> [Required action] When a line contains the string "acción", it counts once; give the total of such lines in the entries below and nothing else.

> [The data]
▶
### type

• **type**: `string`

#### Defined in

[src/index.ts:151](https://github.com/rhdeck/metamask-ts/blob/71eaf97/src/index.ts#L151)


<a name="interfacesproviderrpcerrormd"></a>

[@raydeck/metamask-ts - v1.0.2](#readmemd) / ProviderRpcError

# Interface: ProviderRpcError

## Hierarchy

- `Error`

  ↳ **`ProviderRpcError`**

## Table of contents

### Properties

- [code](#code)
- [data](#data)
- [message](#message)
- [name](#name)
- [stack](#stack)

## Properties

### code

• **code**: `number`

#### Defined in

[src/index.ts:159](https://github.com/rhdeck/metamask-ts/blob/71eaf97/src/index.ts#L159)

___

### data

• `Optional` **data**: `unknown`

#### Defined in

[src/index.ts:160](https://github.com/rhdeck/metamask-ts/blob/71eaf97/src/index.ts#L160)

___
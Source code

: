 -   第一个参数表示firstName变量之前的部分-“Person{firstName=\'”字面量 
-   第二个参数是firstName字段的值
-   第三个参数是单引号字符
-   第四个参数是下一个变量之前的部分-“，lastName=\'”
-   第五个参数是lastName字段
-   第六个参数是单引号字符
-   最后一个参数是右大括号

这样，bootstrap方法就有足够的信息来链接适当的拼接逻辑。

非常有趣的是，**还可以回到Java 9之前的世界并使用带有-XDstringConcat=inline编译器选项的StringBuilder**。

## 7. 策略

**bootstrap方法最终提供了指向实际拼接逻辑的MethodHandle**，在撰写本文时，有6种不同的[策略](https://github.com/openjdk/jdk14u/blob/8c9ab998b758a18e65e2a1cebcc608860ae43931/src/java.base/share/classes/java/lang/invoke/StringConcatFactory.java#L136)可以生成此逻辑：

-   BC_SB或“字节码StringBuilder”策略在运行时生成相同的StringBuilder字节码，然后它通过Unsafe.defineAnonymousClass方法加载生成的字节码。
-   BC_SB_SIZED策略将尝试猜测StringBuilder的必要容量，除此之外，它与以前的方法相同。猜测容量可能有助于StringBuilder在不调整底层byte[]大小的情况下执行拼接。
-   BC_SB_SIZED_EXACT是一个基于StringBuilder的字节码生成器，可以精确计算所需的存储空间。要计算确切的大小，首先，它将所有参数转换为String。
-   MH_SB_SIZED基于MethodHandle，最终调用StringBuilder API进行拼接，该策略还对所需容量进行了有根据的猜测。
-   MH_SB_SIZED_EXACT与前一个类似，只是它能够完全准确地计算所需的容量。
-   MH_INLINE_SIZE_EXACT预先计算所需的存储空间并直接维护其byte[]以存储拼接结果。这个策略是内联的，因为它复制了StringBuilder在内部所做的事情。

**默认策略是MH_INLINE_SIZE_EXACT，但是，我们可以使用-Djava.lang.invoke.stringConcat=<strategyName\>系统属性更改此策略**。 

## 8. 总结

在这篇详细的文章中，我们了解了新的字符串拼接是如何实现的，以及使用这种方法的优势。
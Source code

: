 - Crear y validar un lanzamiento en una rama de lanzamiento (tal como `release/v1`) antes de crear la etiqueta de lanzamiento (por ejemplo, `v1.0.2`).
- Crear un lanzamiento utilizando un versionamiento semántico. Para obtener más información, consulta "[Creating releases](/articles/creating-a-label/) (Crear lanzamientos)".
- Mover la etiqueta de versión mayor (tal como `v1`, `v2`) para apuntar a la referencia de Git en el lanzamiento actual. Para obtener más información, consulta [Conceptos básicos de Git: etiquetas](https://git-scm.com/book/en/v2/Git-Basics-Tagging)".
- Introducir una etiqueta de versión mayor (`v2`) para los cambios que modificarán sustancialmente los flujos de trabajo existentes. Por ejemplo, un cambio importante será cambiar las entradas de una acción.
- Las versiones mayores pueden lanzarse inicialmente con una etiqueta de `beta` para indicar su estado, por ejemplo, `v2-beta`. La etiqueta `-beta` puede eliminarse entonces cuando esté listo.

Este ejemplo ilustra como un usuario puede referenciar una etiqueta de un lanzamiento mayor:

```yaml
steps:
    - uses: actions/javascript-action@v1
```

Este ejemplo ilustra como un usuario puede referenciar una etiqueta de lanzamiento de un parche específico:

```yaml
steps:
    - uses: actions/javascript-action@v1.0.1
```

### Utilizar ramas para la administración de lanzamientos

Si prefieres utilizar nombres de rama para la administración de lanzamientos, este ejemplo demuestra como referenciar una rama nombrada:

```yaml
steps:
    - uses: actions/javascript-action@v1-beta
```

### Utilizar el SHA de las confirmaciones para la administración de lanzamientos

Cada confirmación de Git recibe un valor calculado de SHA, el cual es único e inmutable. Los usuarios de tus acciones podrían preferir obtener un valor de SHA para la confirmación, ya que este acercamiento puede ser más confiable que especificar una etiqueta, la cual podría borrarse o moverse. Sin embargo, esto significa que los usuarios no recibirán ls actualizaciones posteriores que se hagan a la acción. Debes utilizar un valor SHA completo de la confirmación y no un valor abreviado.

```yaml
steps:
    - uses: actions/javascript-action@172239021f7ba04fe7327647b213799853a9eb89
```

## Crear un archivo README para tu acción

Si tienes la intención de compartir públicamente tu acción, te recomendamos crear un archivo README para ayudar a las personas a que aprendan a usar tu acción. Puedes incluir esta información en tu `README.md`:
◀
> [Written answer] 4